[comp.dcom.sys.cisco] poor inter-area routed DECnet performance

Leonard@arizona.edu (Aaron Leonard) (06/08/90)

We have experienced what you might call negative synergy
between DECnet traffic being routed thru a cisco and
then between level II routers. 

The case in which the difficulty emerges is somewhat 
complicated to explain, but quite reproducible, so please bear
with me.

                     [ UAZHE0   46.437 ]   [ UAZHE4  46.365 ]
                     [ level II router ]   [    endnode     ]
                          |                  |
[ MAGGIE   50.204 ]--(  large bushy bridged   )--[ CIRRUS  50.140 ]
[ level II router ]  ( ethernet <128.196.128> )  [    endnode     ]
                          |
                     [ PANCHO   50.222 ]
( repeatered enet )--[  cisco AGS II   ]--( large repeatered       )
( <128.196.28>    )  [  level I router ]  ( ethernet <128.196.120> )
        |                                          |
  [ ECEVAX  50.111 ]                        [ DOC   50.231 ]
  [   endnode      ]                        [   endnode    ]

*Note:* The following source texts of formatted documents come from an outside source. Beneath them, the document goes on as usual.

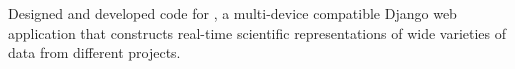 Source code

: \documentclass[]{deedy_format_Hien}
\begin{document}
\begin{minipage}[t]{0.66\textwidth}
\vspace{1mm}
\justify
\begin{tightemize}
\item Designed and developed  code for , a multi-device compatible Django web application that constructs real-time scientific representations of wide varieties of data from different projects.
\end{tightemize}
\vspace{\topsep}
\sectionsep





\end{minipage}
\end{document}
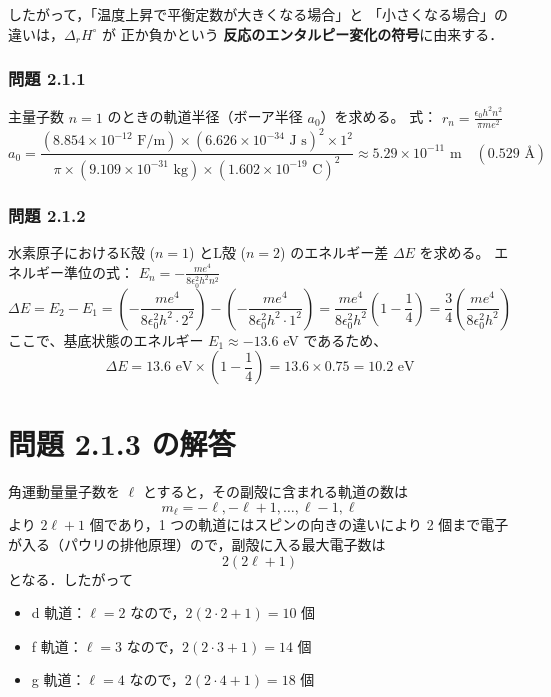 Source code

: \documentclass[a4paper,12pt]{jlreq}
\begin{document}
したがって，「温度上昇で平衡定数が大きくなる場合」と
「小さくなる場合」の違いは，\(\Delta_r H^\circ\) が
正か負かという \textbf{反応のエンタルピー変化の符号}に由来する．





\newpage



\subsubsection*{問題 2.1.1}
主量子数 $n=1$ のときの軌道半径（ボーア半径 $a_0$）を求める。
式： $r_n = \frac{\epsilon_0 h^2 n^2}{\pi m e^2}$
\[
a_0 = \frac{(8.854 \times 10^{-12} \text{ F/m}) \times (6.626 \times 10^{-34} \text{ J s})^2 \times 1^2}{\pi \times (9.109 \times 10^{-31} \text{ kg}) \times (1.602 \times 10^{-19} \text{ C})^2} \approx 5.29 \times 10^{-11} \text{ m} \quad (0.529\text{ \AA})
\]

\subsubsection*{問題 2.1.2}
水素原子におけるK殻 ($n=1$) とL殻 ($n=2$) のエネルギー差 $\Delta E$ を求める。
エネルギー準位の式： $E_n = -\frac{m e^4}{8 \epsilon_0^2 h^2 n^2}$
\[
\Delta E = E_2 - E_1 = \left( -\frac{m e^4}{8 \epsilon_0^2 h^2 \cdot 2^2} \right) - \left( -\frac{m e^4}{8 \epsilon_0^2 h^2 \cdot 1^2} \right) = \frac{m e^4}{8 \epsilon_0^2 h^2} \left( 1 - \frac{1}{4} \right) = \frac{3}{4} \left( \frac{m e^4}{8 \epsilon_0^2 h^2} \right)
\]
ここで、基底状態のエネルギー $E_1 \approx -13.6$ eV であるため、
\[
\Delta E = 13.6 \text{ eV} \times \left( 1 - \frac{1}{4} \right) = 13.6 \times 0.75 = 10.2 \text{ eV}
\]




\newpage



\section*{問題 2.1.3 の解答}

角運動量量子数を $\ell$ とすると，その副殻に含まれる軌道の数は
\[
m_\ell=-\ell,-\ell+1,\dots,\ell-1,\ell
\]
より $2\ell+1$ 個であり，1 つの軌道にはスピンの向きの違いにより
2 個まで電子が入る（パウリの排他原理）ので，副殻に入る最大電子数は
\[
2(2\ell+1)
\]
となる．したがって

\begin{itemize}
  \item d 軌道：$\ell=2$ なので，$2(2\cdot2+1)=10$ 個
  \item f 軌道：$\ell=3$ なので，$2(2\cdot3+1)=14$ 個
  \item g 軌道：$\ell=4$ なので，$2(2\cdot4+1)=18$ 個
\end{itemize}
\end{document}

In the above picture, consider any endnode to be representative of a
large number of topologically identical endnodes.  We use the IP
subnet terminology simply as means of identifying Ethernets.  (All
connections above are ethernet; all DECnet nodes but PANCHO are
VAXen.

Note that this is an unusual configuration, in that we have nodes
in multiple DECnet areas residing on the same ethernet (on
128.196.128.)  (This is necessitated by the peculiarities of HEPnet
routing.)

We have found that traffic flows quickly (1) amongst all nodes in
this network EXCEPT for the case where DOC or ECEVAX (or any other
node in subnets 128.196.120 and 128.196.28) tries to communicate
with any node in area 46.  In that case, the traffic flow is
consistently an order of magnitude slower (2).  These results
have been verified by many tests using a large number of
pairs of nodes.

The traffic flow in the too-slow case is as follows: area 50 endnode
to PANCHO (AGS), PANCHO to MAGGIE (level II router for area 50), 
MAGGIE to UAZHE0 (lev II router for area 46), UAZHE0 to area 46
endnode.  Note that the lev II routers are NOT the bottleneck;
traffic that flows between e.g. CIRRUS and UAZHE4, which passes
thru MAGGIE and UAZHE0, but not thru PANCHO, is quick.  Note also
that PANCHO by itself is not the bottleneck, as traffic between
e.g. CIRRUS and DOC is quick.  The only case where traffic is slow
is where inter-area traffic is routed thru PANCHO.

Notes.

All traffic tests were run using DEC's DTSEND utility, via the following
command sequence:

$ MC DTSEND
Test: DATA/PRINT/STATISTICS/TYPE=ECHO/SIZE=500/SECONDS=60/NODE=node

This utility tests task-to-task NSP throughput between DECnet
phase IV nodes.

(1) "Quick" data flow is in the range of 400Kbps to 1.2Kbps.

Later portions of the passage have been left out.